__Directions for this task__
The answer must consist of every line from the data that holds the string "drwxr".

__Data under study__
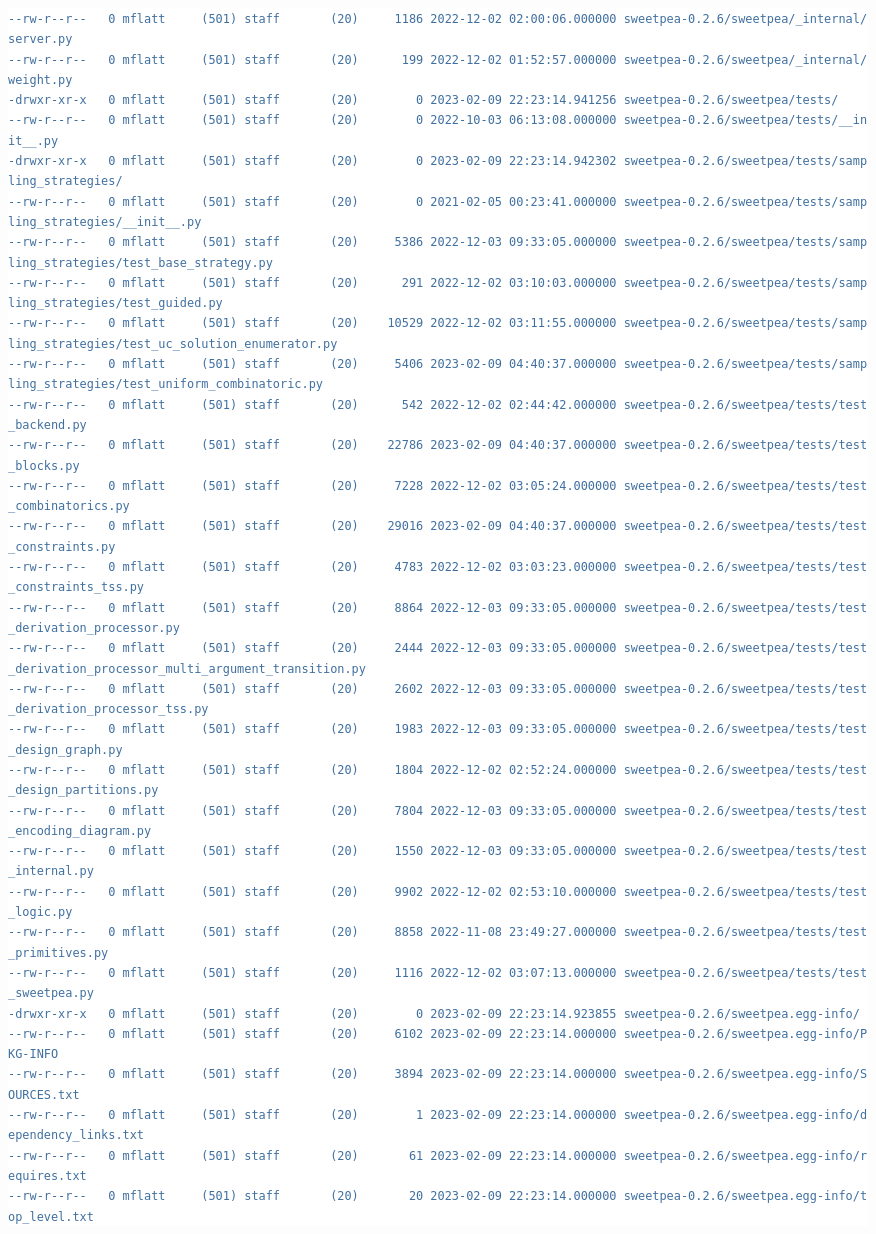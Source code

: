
 ```diff
--rw-r--r--   0 mflatt     (501) staff       (20)     1186 2022-12-02 02:00:06.000000 sweetpea-0.2.6/sweetpea/_internal/server.py
--rw-r--r--   0 mflatt     (501) staff       (20)      199 2022-12-02 01:52:57.000000 sweetpea-0.2.6/sweetpea/_internal/weight.py
-drwxr-xr-x   0 mflatt     (501) staff       (20)        0 2023-02-09 22:23:14.941256 sweetpea-0.2.6/sweetpea/tests/
--rw-r--r--   0 mflatt     (501) staff       (20)        0 2022-10-03 06:13:08.000000 sweetpea-0.2.6/sweetpea/tests/__init__.py
-drwxr-xr-x   0 mflatt     (501) staff       (20)        0 2023-02-09 22:23:14.942302 sweetpea-0.2.6/sweetpea/tests/sampling_strategies/
--rw-r--r--   0 mflatt     (501) staff       (20)        0 2021-02-05 00:23:41.000000 sweetpea-0.2.6/sweetpea/tests/sampling_strategies/__init__.py
--rw-r--r--   0 mflatt     (501) staff       (20)     5386 2022-12-03 09:33:05.000000 sweetpea-0.2.6/sweetpea/tests/sampling_strategies/test_base_strategy.py
--rw-r--r--   0 mflatt     (501) staff       (20)      291 2022-12-02 03:10:03.000000 sweetpea-0.2.6/sweetpea/tests/sampling_strategies/test_guided.py
--rw-r--r--   0 mflatt     (501) staff       (20)    10529 2022-12-02 03:11:55.000000 sweetpea-0.2.6/sweetpea/tests/sampling_strategies/test_uc_solution_enumerator.py
--rw-r--r--   0 mflatt     (501) staff       (20)     5406 2023-02-09 04:40:37.000000 sweetpea-0.2.6/sweetpea/tests/sampling_strategies/test_uniform_combinatoric.py
--rw-r--r--   0 mflatt     (501) staff       (20)      542 2022-12-02 02:44:42.000000 sweetpea-0.2.6/sweetpea/tests/test_backend.py
--rw-r--r--   0 mflatt     (501) staff       (20)    22786 2023-02-09 04:40:37.000000 sweetpea-0.2.6/sweetpea/tests/test_blocks.py
--rw-r--r--   0 mflatt     (501) staff       (20)     7228 2022-12-02 03:05:24.000000 sweetpea-0.2.6/sweetpea/tests/test_combinatorics.py
--rw-r--r--   0 mflatt     (501) staff       (20)    29016 2023-02-09 04:40:37.000000 sweetpea-0.2.6/sweetpea/tests/test_constraints.py
--rw-r--r--   0 mflatt     (501) staff       (20)     4783 2022-12-02 03:03:23.000000 sweetpea-0.2.6/sweetpea/tests/test_constraints_tss.py
--rw-r--r--   0 mflatt     (501) staff       (20)     8864 2022-12-03 09:33:05.000000 sweetpea-0.2.6/sweetpea/tests/test_derivation_processor.py
--rw-r--r--   0 mflatt     (501) staff       (20)     2444 2022-12-03 09:33:05.000000 sweetpea-0.2.6/sweetpea/tests/test_derivation_processor_multi_argument_transition.py
--rw-r--r--   0 mflatt     (501) staff       (20)     2602 2022-12-03 09:33:05.000000 sweetpea-0.2.6/sweetpea/tests/test_derivation_processor_tss.py
--rw-r--r--   0 mflatt     (501) staff       (20)     1983 2022-12-03 09:33:05.000000 sweetpea-0.2.6/sweetpea/tests/test_design_graph.py
--rw-r--r--   0 mflatt     (501) staff       (20)     1804 2022-12-02 02:52:24.000000 sweetpea-0.2.6/sweetpea/tests/test_design_partitions.py
--rw-r--r--   0 mflatt     (501) staff       (20)     7804 2022-12-03 09:33:05.000000 sweetpea-0.2.6/sweetpea/tests/test_encoding_diagram.py
--rw-r--r--   0 mflatt     (501) staff       (20)     1550 2022-12-03 09:33:05.000000 sweetpea-0.2.6/sweetpea/tests/test_internal.py
--rw-r--r--   0 mflatt     (501) staff       (20)     9902 2022-12-02 02:53:10.000000 sweetpea-0.2.6/sweetpea/tests/test_logic.py
--rw-r--r--   0 mflatt     (501) staff       (20)     8858 2022-11-08 23:49:27.000000 sweetpea-0.2.6/sweetpea/tests/test_primitives.py
--rw-r--r--   0 mflatt     (501) staff       (20)     1116 2022-12-02 03:07:13.000000 sweetpea-0.2.6/sweetpea/tests/test_sweetpea.py
-drwxr-xr-x   0 mflatt     (501) staff       (20)        0 2023-02-09 22:23:14.923855 sweetpea-0.2.6/sweetpea.egg-info/
--rw-r--r--   0 mflatt     (501) staff       (20)     6102 2023-02-09 22:23:14.000000 sweetpea-0.2.6/sweetpea.egg-info/PKG-INFO
--rw-r--r--   0 mflatt     (501) staff       (20)     3894 2023-02-09 22:23:14.000000 sweetpea-0.2.6/sweetpea.egg-info/SOURCES.txt
--rw-r--r--   0 mflatt     (501) staff       (20)        1 2023-02-09 22:23:14.000000 sweetpea-0.2.6/sweetpea.egg-info/dependency_links.txt
--rw-r--r--   0 mflatt     (501) staff       (20)       61 2023-02-09 22:23:14.000000 sweetpea-0.2.6/sweetpea.egg-info/requires.txt
--rw-r--r--   0 mflatt     (501) staff       (20)       20 2023-02-09 22:23:14.000000 sweetpea-0.2.6/sweetpea.egg-info/top_level.txt
```
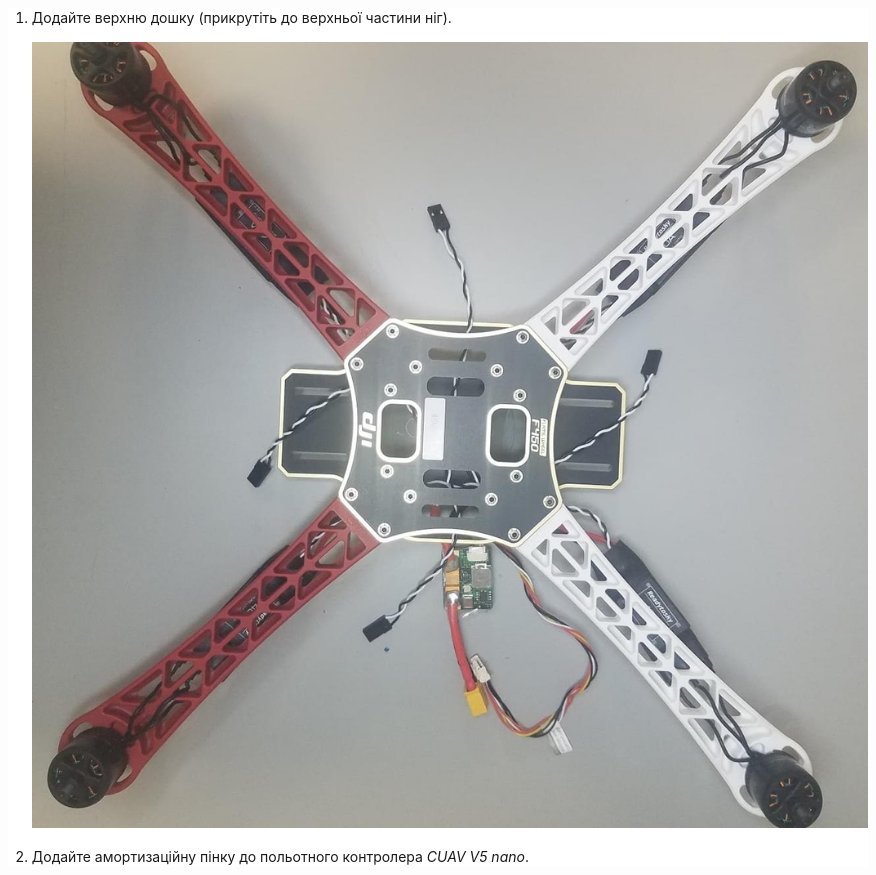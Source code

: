 1. Додайте верхню дошку (прикрутіть до верхньої частини ніг).

   ![Add top board](../../assets/airframes/multicopter/dji_f450_cuav_5nano/6_add_top_board.jpg)

1. Додайте амортизаційну пінку до польотного контролера *CUAV V5 nano*.
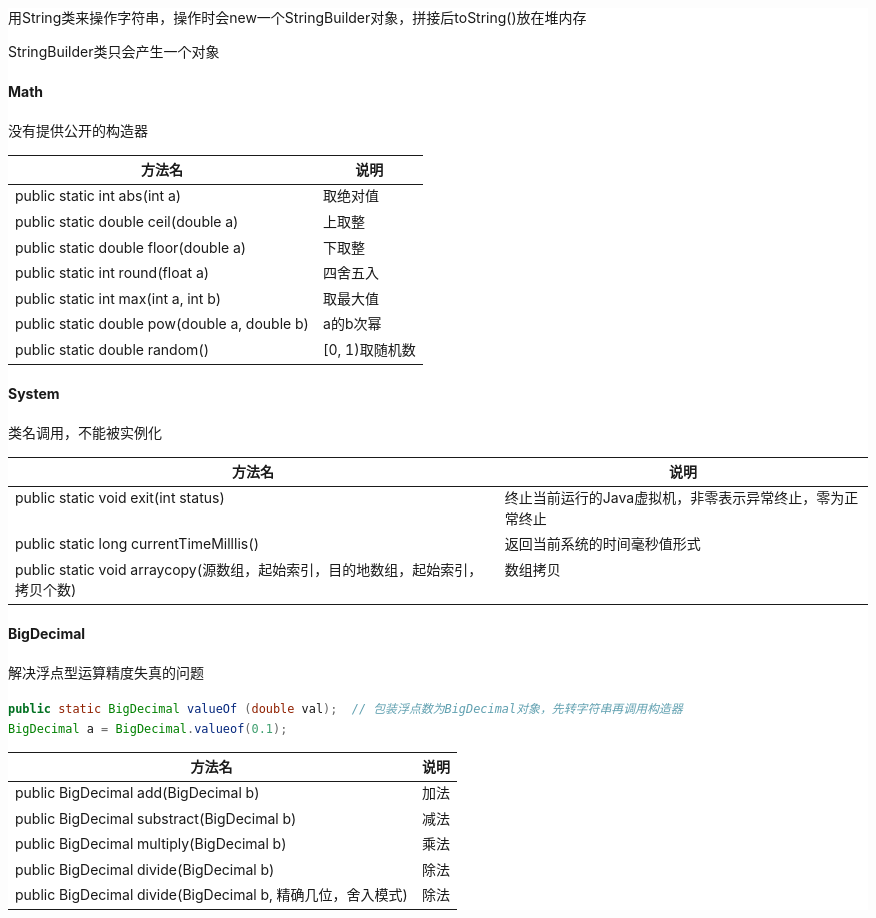 用String类来操作字符串，操作时会new一个StringBuilder对象，拼接后toString()放在堆内存

StringBuilder类只会产生一个对象

#### Math

没有提供公开的构造器

| 方法名                                       | 说明           |
| -------------------------------------------- | -------------- |
| public static int abs(int a)                 | 取绝对值       |
| public static double ceil(double a)          | 上取整         |
| public static double floor(double a)         | 下取整         |
| public static int round(float a)             | 四舍五入       |
| public static int max(int a, int b)          | 取最大值       |
| public static double pow(double a, double b) | a的b次幂       |
| public static double random()                | [0, 1)取随机数 |

#### System

类名调用，不能被实例化

| 方法名                                                       | 说明                                                     |
| ------------------------------------------------------------ | -------------------------------------------------------- |
| public static void exit(int status)                          | 终止当前运行的Java虚拟机，非零表示异常终止，零为正常终止 |
| public static long currentTimeMilllis()                      | 返回当前系统的时间毫秒值形式                             |
| public static void arraycopy(源数组，起始索引，目的地数组，起始索引，拷贝个数) | 数组拷贝                                                 |

#### BigDecimal

解决浮点型运算精度失真的问题

```java
public static BigDecimal valueOf (double val);  // 包装浮点数为BigDecimal对象，先转字符串再调用构造器
BigDecimal a = BigDecimal.valueof(0.1);
```

| 方法名                                                     | 说明 |
| ---------------------------------------------------------- | ---- |
| public BigDecimal add(BigDecimal b)                        | 加法 |
| public BigDecimal substract(BigDecimal b)                  | 减法 |
| public BigDecimal multiply(BigDecimal b)                   | 乘法 |
| public BigDecimal divide(BigDecimal b)                     | 除法 |
| public BigDecimal divide(BigDecimal b, 精确几位，舍入模式) | 除法 |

__Finished exercise__
-drwxr-xr-x   0 mflatt     (501) staff       (20)        0 2023-02-09 22:23:14.941256 sweetpea-0.2.6/sweetpea/tests/
-drwxr-xr-x   0 mflatt     (501) staff       (20)        0 2023-02-09 22:23:14.942302 sweetpea-0.2.6/sweetpea/tests/sampling_strategies/
-drwxr-xr-x   0 mflatt     (501) staff       (20)        0 2023-02-09 22:23:14.923855 sweetpea-0.2.6/sweetpea.egg-info/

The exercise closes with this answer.